Lorsque vous parlez de crise institutionnelle, à quoi on peut s’attendre au lendemain de cette élection, selon vous ?
Écoutez, plusieurs scénarios sont possibles mais le scénario le plus plausible pour moi est que cette élection va conduire la Guinée à une transition au lendemain du 18 octobre 2020.
Votre structure la 2AD, prône toujours l’alternance via une transition, ne pensez-vous pas que cela est tard maintenant ?
Absolument pas ! On n’a jamais été plus proches de la transition que maintenant, avec cette échéance électorale. J’ose espérer qu’aucun des candidats ayant décidé de participer à cette élection n’acceptera sa défaite, car le candidat Alpha Condé est illégal et illégitime. Que cela soit clair.
Vous auriez certainement suivi ce mardi l’interview du président Alpha Condé qui, en répondant à la question de RFI et France 24 de savoir s’il accepterait sa défaite, il a affirmé qu’il était démocrate. Qu’en dites-vous ?
Alpha Condé est un autocrate sous les habits d’un dictateur. Si Alpha devait renoncer facilement, il n’allait pas laisser tuer tous ces manifestants opposés au 3ème mandat. Il n’allait pas non plus rester sourd à tous les appels à renoncer à ce projet. Vous le savez bien que tous les 11 candidats peuvent battre Alpha aujourd’hui dans une élection libre, transparente et inclusive, sauf que, je ne crois pas à une élection libre, transparente sous Alpha Condé. Je vous fait remarquer qu’il a nié avoir tenu de discours divisionnistes, notamment, quand il s’est adressé à la population de Kankan. Donc, je ne crois pas un seul instant que Alpha Condé peut reconnaître sa défaite, sauf contrainte de la rue.
Alors au sein de la 2AD, qu’est ce que vous avez entrepris après le lancement du mouvement ?

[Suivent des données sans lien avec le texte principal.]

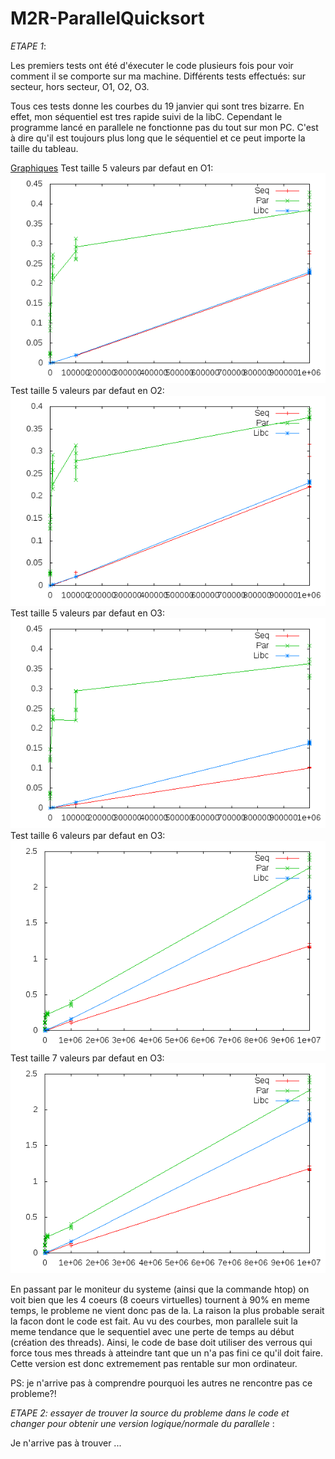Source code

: M2R-ParallelQuicksort
=====================


_ETAPE 1_:

Les premiers tests ont été d'éxecuter le code plusieurs fois pour voir comment il se comporte sur ma machine. 
Différents tests effectués: sur secteur, hors secteur, O1, O2, O3.

Tous ces tests donne les courbes du 19 janvier qui sont tres bizarre. En effet, mon séquentiel est tres rapide suivi de la libC.
Cependant le programme lancé en parallele ne fonctionne pas du tout sur mon PC. C'est à dire qu'il est toujours plus long que le séquentiel et ce 
peut importe la taille du tableau. 

[Graphiques](data/PC-Raph_2017-01-19)
Test taille 5 valeurs par defaut en O1:
![alt text](https://github.com/fustesr/M2R-ParallelQuicksort/blob/master/data/PC-Raph_2017-01-19/measurements_14:36_wide_O1.png )
Test taille 5 valeurs par defaut en O2:
![alt text](https://github.com/fustesr/M2R-ParallelQuicksort/blob/master/data/PC-Raph_2017-01-19/measurements_15:01_wide_O2.png )
Test taille 5 valeurs par defaut en O3:
![alt text](https://github.com/fustesr/M2R-ParallelQuicksort/blob/master/data/PC-Raph_2017-01-19/measurements_15:04_wide_O3.png )
Test taille 6 valeurs par defaut en O3:
![alt text](https://github.com/fustesr/M2R-ParallelQuicksort/blob/master/data/PC-Raph_2017-01-19/measurements_16:17_wide_6valeurs_O3.png )
Test taille 7 valeurs par defaut en O3:
![alt text](https://github.com/fustesr/M2R-ParallelQuicksort/blob/master/data/PC-Raph_2017-01-19/measurements_16:17_wide_6valeurs_O3.png )

En passant par le moniteur du systeme (ainsi que la commande htop) on voit bien que les 4 coeurs (8 coeurs virtuelles) tournent à 90%  en meme temps, le probleme ne vient donc pas de la.
La raison la plus probable serait la facon dont le code est fait. Au vu des courbes, mon parallele suit la meme tendance que le sequentiel avec une perte de temps au début (création des threads). Ainsi, le code de base doit utiliser des verrous qui force tous mes threads à atteindre tant que un n'a pas fini ce qu'il doit faire. Cette version est donc extremement pas rentable sur mon ordinateur.

PS: je n'arrive pas à comprendre pourquoi les autres ne rencontre pas ce probleme?! 


_ETAPE 2: essayer de trouver la source du probleme dans le code et changer pour obtenir une version logique/normale du parallele_ :

Je n'arrive pas à trouver ...
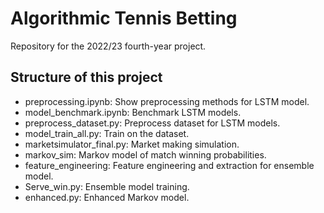 # Algorithmic Tennis Betting
Repository for the 2022/23 fourth-year project. 

## Structure of this project

- preprocessing.ipynb: Show preprocessing methods for LSTM model. 
- model_benchmark.ipynb: Benchmark LSTM models. 
- preprocess_dataset.py: Preprocess dataset for LSTM models.
- model_train_all.py: Train on the dataset.
- marketsimulator_final.py: Market making simulation.
- markov_sim: Markov model of match winning probabilities.
- feature_engineering: Feature engineering and extraction for ensemble model.
- Serve_win.py: Ensemble model training.
- enhanced.py: Enhanced Markov model.

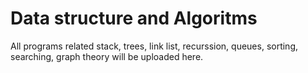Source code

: # Data structure and Algoritms
 All programs related stack, trees, link list,  recurssion, queues, sorting, searching, graph theory will be uploaded here.
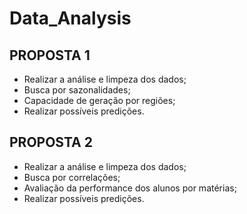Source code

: # Data_Analysis

## PROPOSTA 1   
- Realizar a análise e limpeza dos dados;   
- Busca por sazonalidades;   
- Capacidade de geração por regiões;   
- Realizar possíveis predições.   

## PROPOSTA 2
- Realizar a análise e limpeza dos dados;   
- Busca por correlações;   
- Avaliação da performance dos alunos por matérias;   
- Realizar possíveis predições.  
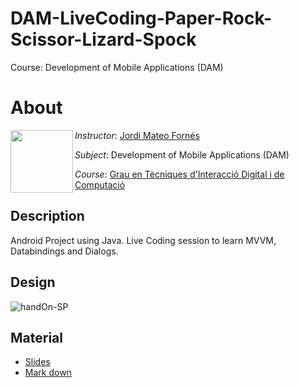 # DAM-LiveCoding-Paper-Rock-Scissor-Lizard-Spock

Course: Development of Mobile Applications (DAM)

# About

<img align="left" width="100" height="100" src="https://user-images.githubusercontent.com/61190134/76793662-b6b8bd00-67c5-11ea-83b2-efcc9ed462fc.png">

*Instructor*: [Jordi Mateo Fornés](http:jordimateofornes.com)

*Subject*: Development of Mobile Applications (DAM)

*Course*: [Grau en Tècniques d'Interacció Digital i de Computació](http://www.grauinteraccioicomputacio.udl.cat/ca/index.html)


## Description

Android Project using Java. Live Coding session to learn MVVM, Databindings and Dialogs.

## Design

![handOn-SP](https://user-images.githubusercontent.com/61190134/77188183-e7566a80-6ad5-11ea-92e7-3b0470111b55.png)

## Material
* [Slides](https://github.com/JordiMateoUdL/Development-of-Mobile-Applications/blob/master/sources/slides/AMD_vl09.pdf)
* [Mark down](https://github.com/JordiMateoUdL/Development-of-Mobile-Applications/blob/master/sources/course/vl09.md)
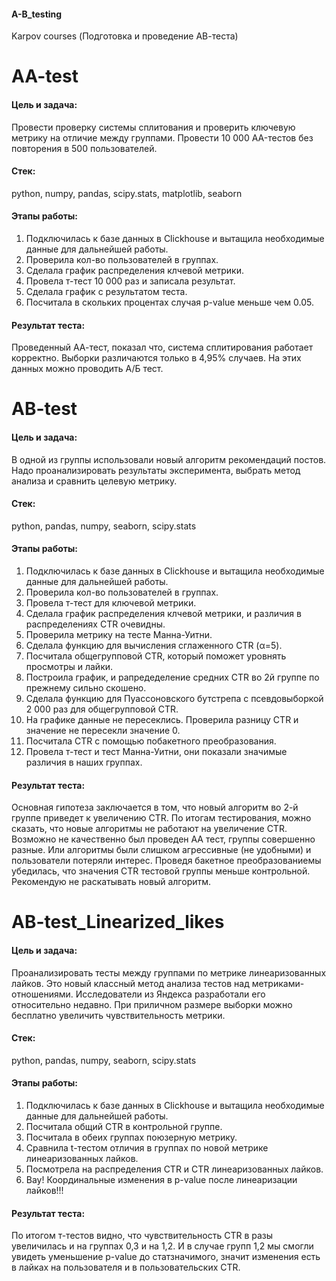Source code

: #### A-B_testing
Karpov courses (Подготовка и проведение АВ-теста)

# AA-test
#### Цель и задача:
Провести проверку системы сплитования и проверить ключевую метрику на отличие между группами. Провести 10 000 AA-тестов без повторения в 500 пользователей. 

#### Стек: 
python, numpy, pandas, scipy.stats, matplotlib, seaborn

#### Этапы работы:
1. Подключилась к базе данных в Сlickhouse и вытащила необходимые данные для дальнейшей работы.
2. Проверила кол-во пользователей в группах.
3. Сделала график распределения клчевой метрики.
4. Провела т-тест 10 000 раз и записала результат.
5. Сделала график с результатом теста.
6. Посчитала в скольких процентах случая p-value меньше чем 0.05.

#### Результат теста:
Проведенный АА-тест, показал что, система сплитирования работает корректно. Выборки различаются только в 4,95% случаев. На этих данных можно проводить А/Б тест.


# AB-test
#### Цель и задача:
В одной из группы использовали новый алгоритм рекомендаций постов. Надо проанализировать результаты эксперимента, выбрать метод анализа и сравнить целевую метрику.

#### Стек:
python, pandas, numpy, seaborn, scipy.stats

#### Этапы работы:
1. Подключилась к базе данных в Сlickhouse и вытащила необходимые данные для дальнейшей работы.
2. Проверила кол-во пользователей в группах.
3. Провела т-тест для ключевой метрики.
4. Сделала график распределения клчевой метрики, и различия в распределениях CTR очевидны.
5. Проверила метрику на тесте Манна-Уитни.
6. Сделала функцию для вычисления сглаженного CTR (α=5).
7. Посчитала общегрупповой CTR, который поможет уровнять просмотры и лайки.
8. Построила график, и рапредеделение средних CTR во 2й группе по прежнему сильно скошено.
9. Сделала функцию для Пуассоновского бутстрепа с псевдовыборкой 2 000 раз для общегрупповой CTR.
10. На графике данные не пересеклись. Проверила разницу CTR и значение не пересекли значение 0.
11. Посчитала CTR с помощью побакетного преобразования.
12. Провела т-тест и тест Манна-Уитни, они показали значимые различия в наших группах.

#### Результат теста:
Основная гипотеза заключается в том, что новый алгоритм во 2-й группе приведет к увеличению CTR. По итогам тестирования, можно сказать, что новые алгоритмы не работают на увеличение CTR. Возможно не качественно был проведен АА тест, группы совершенно разные. Или алгоритмы были слишком агрессивные (не удобными) и пользователи потеряли интерес. Проведя бакетное преобразованиемы убедилась, что значения CTR тестовой группы меньше контрольной. Рекомендую не раскатывать новый алгоритм.


# AB-test_Linearized_likes
#### Цель и задача:
Проанализировать тесты между группами по метрике линеаризованных лайков. Это новый классный метод анализа тестов над метриками-отношениями. Исследователи из Яндекса разработали его относительно недавно. При приличном размере выборки можно бесплатно увеличить чувствительность метрики.

#### Стек: 
python, pandas, numpy, seaborn, scipy.stats

#### Этапы работы:
1. Подключилась к базе данных в Сlickhouse и вытащила необходимые данные для дальнейшей работы.
2. Посчитала общий CTR в контрольной группе.
3. Посчитала в обеих группах поюзерную метрику.
4. Сравнила t-тестом отличия в группах по новой метрике линеаризованных лайков.
5. Посмотрела на распределения CTR и CTR линеаризованных лайков.
6. Вау! Координальные изменения в p-value после линеаризации лайков!!!

#### Результат теста:
По итогом т-тестов видно, что чувствительность CTR в разы увеличилась и на группах 0,3 и на 1,2. И в случае групп 1,2 мы смогли увидеть уменьшение p-value до статзначимого, значит изменения есть в лайках на пользователя и в пользовательских CTR. 



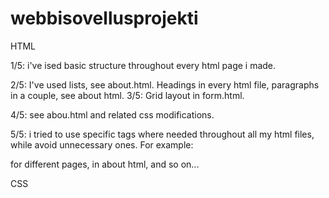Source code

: # webbisovellusprojekti
 HTML
 
 1/5: i've ised basic structure throughout every html page i made.

 2/5: I've used lists, see about.html. Headings in every html file, paragraphs in a couple, see about html.
 3/5: Grid layout in form.html.

 4/5: see abou.html and related css modifications.

 5/5: i tried to use specific tags where needed throughout all my html files, while avoid unnecessary ones. For example: <nav> for different pages, <table> in about html, and so on...

 CSS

Nous avons lancé le mouvement en Guinée et en Europe. Aujourd’hui, nous avons des représentants presque dans tous les pays. Nous implantons le mouvement dans plusieurs endroits en Guinée et planifions nos activités pour aboutir à une transition effective le plus rapidement possible.
Pour finir, Monsieur Ly, dites-nous, est-ce que la jeunesse n’est pas quelque part le frein au changement ou développement de la Guinée ?
Non, je ne poserai pas le problème comme ça ; même si, je dois l’avouer qu’une bonne partie de la jeunesse guinéenne se laisse aller à l’argent, au pouvoir et au confort sans effort. Partout dans le monde, la jeunesse est porteuse d’espoir, participe énormément aux changements socioéconomiques de leur pays mais en Guinée la situation est mitigée. Certes, il y a une jeunesse consciente, débordante d’énergie avec une forte conviction mais aussi, il y a cette jeunesse désœuvrée, manipulable et corruptible à volonté. Mais, vous devez savoir une chose : nos gouvernants ont largement contribué à cela, car il n’y a pas beaucoup de programmes d’insertion, de développement et d’accompagnements des jeunes. Beaucoup sont abandonnés dans les quartiers sans métiers, sans formation, sans même des aires de jeux… Cette jeunesse est forcément manipulable.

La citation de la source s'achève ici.